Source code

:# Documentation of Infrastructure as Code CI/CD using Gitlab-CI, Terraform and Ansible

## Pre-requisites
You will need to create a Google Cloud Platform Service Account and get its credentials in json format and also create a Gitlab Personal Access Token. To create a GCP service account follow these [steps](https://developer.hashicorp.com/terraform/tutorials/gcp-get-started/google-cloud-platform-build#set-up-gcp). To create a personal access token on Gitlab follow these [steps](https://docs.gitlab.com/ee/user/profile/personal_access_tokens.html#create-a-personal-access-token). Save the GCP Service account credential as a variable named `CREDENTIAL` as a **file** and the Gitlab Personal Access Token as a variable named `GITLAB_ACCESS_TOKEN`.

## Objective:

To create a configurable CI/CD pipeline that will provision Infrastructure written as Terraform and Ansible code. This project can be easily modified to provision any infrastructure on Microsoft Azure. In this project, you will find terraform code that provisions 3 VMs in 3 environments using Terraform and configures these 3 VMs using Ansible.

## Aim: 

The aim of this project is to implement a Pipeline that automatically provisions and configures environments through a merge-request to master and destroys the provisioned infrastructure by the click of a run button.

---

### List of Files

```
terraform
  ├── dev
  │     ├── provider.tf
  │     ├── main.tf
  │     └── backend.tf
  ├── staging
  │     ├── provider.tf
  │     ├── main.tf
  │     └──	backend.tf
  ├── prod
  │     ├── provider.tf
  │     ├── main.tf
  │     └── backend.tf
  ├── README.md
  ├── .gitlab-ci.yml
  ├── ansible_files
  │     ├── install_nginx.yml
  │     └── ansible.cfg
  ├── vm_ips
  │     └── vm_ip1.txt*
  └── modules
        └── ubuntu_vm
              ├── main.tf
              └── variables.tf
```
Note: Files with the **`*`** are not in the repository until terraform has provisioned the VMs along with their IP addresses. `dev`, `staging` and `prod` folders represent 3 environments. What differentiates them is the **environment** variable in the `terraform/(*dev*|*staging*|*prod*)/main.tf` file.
★ ★ ★ ★
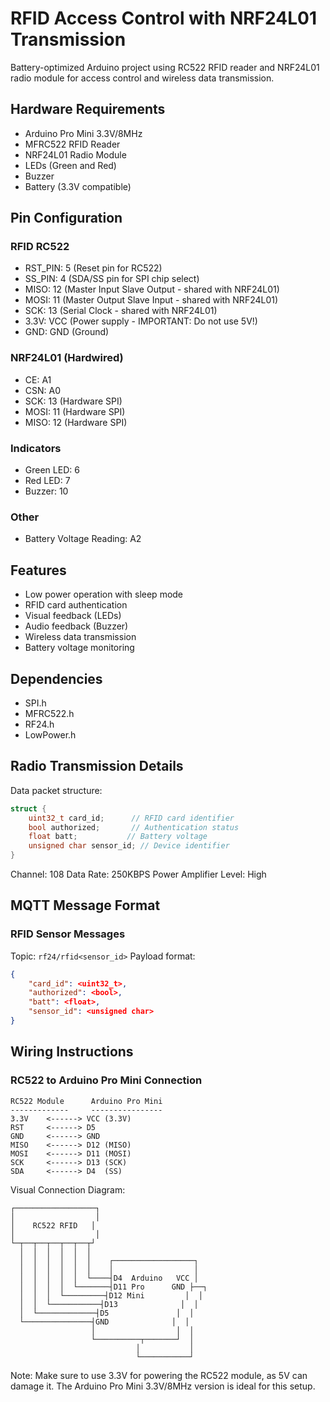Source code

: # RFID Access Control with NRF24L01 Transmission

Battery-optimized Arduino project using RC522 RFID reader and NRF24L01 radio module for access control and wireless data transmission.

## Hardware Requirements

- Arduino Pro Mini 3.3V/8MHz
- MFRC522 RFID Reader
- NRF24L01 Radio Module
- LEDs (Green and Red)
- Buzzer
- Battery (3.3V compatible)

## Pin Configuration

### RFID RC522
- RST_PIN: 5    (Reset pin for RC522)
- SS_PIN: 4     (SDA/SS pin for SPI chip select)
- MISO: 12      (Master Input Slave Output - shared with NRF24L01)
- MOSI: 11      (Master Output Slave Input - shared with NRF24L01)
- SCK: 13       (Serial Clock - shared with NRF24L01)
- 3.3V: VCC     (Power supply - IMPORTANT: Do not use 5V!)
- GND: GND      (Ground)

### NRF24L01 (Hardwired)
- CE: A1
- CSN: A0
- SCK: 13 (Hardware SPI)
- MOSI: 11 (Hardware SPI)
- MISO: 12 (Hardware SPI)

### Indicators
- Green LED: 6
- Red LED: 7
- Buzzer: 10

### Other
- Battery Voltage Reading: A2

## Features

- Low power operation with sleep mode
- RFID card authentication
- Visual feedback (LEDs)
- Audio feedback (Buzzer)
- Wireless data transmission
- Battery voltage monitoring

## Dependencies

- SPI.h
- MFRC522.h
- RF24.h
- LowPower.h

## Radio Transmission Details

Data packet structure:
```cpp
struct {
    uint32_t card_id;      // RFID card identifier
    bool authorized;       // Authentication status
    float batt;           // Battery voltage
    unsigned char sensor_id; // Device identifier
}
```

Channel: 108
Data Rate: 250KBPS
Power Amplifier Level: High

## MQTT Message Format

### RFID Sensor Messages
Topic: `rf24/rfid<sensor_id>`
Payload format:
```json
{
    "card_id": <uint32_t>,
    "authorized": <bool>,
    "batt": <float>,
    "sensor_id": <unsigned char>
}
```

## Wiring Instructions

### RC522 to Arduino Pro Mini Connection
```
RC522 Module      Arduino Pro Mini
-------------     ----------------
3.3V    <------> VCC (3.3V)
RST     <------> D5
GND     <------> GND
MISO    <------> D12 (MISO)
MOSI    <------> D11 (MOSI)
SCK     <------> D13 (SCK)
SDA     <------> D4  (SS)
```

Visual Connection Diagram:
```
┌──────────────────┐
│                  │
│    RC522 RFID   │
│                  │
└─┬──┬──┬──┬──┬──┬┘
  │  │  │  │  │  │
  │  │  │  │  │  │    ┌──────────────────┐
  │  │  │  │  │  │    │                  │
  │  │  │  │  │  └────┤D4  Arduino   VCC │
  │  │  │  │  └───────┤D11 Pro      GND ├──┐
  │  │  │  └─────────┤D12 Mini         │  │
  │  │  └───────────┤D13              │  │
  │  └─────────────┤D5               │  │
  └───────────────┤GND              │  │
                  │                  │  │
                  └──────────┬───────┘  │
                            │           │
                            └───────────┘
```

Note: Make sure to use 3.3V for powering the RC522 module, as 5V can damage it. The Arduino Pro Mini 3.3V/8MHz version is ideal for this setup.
★ ★ ★ ★
◆ What you will do: Whenever the string "Visual" occurs in a line of the entries above, copy that line.

◆ Response:
- Visual feedback (LEDs)
Visual Connection Diagram:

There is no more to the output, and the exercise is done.